In the entries below, find each line with the string "coordinates" and copy it.

── LISTED RECORDS ──

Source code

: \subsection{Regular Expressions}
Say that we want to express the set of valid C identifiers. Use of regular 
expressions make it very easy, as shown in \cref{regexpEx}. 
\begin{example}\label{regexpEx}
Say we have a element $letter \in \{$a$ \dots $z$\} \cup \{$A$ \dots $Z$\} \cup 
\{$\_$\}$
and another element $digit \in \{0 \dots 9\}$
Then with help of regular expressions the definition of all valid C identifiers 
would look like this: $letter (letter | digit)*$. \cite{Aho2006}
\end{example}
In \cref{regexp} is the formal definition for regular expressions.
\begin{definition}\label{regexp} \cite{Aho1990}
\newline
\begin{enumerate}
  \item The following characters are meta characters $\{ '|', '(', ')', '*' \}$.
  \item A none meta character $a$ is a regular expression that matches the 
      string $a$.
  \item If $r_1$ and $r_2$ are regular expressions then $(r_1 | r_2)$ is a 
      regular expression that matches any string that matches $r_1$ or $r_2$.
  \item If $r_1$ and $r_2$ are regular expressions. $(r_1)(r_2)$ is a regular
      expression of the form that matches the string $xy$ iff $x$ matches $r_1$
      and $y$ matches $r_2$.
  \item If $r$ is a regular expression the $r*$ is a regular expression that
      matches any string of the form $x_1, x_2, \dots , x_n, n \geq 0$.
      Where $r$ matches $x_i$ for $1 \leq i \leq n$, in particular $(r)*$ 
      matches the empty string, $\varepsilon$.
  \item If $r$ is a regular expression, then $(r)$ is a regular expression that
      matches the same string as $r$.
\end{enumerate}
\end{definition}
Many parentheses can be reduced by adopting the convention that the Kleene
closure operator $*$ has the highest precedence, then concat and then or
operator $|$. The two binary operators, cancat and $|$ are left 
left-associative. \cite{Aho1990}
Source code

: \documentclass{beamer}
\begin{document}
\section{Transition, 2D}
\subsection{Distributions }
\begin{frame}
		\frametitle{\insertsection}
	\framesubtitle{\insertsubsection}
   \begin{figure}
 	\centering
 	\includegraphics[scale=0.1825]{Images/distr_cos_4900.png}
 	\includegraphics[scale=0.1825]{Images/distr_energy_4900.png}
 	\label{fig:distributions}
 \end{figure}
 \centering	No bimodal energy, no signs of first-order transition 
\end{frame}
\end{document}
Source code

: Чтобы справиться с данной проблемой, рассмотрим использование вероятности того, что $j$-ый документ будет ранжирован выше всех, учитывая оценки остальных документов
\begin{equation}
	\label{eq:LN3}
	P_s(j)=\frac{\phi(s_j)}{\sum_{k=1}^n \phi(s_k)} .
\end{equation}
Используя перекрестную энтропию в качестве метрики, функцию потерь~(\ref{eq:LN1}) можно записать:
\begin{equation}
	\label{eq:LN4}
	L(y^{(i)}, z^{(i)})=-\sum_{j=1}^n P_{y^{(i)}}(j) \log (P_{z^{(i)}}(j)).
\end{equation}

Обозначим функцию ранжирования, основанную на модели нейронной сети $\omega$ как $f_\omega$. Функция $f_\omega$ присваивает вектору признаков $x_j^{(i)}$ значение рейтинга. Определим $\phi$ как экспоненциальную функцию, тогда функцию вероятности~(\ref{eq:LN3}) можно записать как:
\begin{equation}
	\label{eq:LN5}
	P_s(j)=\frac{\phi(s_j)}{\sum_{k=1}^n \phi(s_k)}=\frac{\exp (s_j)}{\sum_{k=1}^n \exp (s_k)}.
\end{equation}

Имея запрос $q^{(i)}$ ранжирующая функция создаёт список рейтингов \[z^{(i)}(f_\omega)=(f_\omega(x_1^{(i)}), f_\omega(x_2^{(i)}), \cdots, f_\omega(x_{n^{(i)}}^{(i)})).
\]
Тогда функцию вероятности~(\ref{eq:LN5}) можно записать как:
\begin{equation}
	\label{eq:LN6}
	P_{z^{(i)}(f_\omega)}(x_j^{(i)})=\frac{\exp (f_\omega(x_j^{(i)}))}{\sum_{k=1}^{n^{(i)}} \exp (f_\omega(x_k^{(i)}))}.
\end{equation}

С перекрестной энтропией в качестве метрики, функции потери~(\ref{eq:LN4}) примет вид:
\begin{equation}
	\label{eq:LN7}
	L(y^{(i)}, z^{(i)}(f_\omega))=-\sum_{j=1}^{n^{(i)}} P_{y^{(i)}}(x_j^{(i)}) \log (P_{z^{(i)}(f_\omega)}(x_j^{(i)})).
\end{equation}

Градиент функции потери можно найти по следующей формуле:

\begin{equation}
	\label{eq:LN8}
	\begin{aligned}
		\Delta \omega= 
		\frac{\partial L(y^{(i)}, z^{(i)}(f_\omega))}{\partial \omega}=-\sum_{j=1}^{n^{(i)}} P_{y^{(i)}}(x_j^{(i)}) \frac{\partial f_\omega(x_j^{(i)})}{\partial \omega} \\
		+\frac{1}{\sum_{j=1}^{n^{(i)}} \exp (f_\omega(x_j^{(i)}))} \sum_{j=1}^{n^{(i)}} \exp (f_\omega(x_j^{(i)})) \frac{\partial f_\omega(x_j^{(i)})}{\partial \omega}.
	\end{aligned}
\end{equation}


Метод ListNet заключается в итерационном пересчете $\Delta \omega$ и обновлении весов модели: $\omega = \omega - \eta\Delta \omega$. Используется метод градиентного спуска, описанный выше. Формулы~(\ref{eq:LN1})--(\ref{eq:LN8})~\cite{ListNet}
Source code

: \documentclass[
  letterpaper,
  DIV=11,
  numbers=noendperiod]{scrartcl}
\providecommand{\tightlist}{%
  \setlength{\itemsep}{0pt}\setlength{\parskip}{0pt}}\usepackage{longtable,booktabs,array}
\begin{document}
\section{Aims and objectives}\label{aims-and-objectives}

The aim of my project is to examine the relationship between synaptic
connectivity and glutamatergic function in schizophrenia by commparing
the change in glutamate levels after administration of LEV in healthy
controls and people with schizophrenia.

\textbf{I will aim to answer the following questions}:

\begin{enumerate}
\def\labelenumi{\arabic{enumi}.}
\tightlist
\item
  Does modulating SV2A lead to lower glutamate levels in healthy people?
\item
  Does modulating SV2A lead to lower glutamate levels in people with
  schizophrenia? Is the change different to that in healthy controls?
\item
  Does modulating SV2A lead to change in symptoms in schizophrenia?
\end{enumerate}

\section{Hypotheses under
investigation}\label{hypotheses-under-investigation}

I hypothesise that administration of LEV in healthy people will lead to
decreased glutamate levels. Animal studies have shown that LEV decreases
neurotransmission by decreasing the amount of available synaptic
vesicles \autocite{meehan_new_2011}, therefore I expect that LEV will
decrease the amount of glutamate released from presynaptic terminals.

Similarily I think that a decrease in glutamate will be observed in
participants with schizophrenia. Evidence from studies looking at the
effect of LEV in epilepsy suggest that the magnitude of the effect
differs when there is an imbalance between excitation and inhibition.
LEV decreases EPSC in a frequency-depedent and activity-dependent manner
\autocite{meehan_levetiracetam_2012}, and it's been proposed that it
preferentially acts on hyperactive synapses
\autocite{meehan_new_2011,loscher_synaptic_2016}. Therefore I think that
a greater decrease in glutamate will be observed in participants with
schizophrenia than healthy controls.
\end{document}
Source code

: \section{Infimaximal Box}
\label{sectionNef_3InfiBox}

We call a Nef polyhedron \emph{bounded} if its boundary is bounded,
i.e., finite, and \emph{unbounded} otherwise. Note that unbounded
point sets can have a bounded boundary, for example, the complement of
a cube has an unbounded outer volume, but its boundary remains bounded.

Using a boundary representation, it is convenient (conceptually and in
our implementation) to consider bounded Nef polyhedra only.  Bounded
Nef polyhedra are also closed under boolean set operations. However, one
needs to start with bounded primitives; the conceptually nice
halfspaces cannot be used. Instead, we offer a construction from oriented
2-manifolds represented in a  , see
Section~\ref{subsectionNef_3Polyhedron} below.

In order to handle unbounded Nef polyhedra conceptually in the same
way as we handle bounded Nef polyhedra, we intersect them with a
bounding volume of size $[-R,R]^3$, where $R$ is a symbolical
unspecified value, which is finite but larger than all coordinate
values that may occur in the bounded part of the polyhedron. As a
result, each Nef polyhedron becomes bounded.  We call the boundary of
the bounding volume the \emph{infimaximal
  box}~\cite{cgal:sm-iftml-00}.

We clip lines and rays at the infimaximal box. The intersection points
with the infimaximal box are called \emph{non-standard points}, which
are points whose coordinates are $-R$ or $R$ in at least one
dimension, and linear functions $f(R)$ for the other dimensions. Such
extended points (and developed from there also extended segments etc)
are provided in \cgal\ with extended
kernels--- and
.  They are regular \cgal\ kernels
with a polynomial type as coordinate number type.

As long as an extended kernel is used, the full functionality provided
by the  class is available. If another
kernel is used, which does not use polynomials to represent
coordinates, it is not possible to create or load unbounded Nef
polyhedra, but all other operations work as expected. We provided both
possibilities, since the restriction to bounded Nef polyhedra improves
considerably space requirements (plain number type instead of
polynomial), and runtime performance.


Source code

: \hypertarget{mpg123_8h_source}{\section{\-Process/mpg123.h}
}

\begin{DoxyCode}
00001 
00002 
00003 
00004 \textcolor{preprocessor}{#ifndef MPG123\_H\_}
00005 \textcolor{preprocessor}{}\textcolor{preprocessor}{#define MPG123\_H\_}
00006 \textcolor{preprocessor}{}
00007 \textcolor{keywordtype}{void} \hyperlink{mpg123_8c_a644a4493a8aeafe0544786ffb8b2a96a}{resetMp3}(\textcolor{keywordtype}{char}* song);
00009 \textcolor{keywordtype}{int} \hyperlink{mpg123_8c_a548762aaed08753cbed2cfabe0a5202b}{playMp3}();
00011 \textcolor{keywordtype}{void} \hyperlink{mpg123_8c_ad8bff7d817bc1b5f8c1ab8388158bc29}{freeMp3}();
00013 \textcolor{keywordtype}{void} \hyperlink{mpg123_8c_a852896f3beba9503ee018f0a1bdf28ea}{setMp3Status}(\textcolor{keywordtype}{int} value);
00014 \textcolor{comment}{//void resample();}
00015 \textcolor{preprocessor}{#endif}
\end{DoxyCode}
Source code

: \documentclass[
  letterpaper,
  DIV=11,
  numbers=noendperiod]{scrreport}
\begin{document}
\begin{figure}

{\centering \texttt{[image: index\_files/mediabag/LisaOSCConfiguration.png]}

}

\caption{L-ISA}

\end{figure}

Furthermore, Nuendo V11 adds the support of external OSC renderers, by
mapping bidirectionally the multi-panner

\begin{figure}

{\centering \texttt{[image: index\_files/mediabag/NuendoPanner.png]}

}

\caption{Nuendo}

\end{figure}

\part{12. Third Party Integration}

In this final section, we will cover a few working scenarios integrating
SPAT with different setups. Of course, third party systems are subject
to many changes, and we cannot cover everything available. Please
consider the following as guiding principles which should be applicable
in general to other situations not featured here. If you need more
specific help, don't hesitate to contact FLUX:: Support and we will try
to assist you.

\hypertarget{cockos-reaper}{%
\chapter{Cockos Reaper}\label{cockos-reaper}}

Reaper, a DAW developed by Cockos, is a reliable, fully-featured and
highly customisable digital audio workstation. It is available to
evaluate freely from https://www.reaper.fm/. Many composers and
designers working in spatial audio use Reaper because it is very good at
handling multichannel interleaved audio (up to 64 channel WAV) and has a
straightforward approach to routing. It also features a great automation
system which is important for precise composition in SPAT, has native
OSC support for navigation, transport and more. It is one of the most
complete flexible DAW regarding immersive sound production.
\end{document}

───

RESULT BELOW:
are points whose coordinates are $-R$ or $R$ in at least one
coordinates, it is not possible to create or load unbounded Nef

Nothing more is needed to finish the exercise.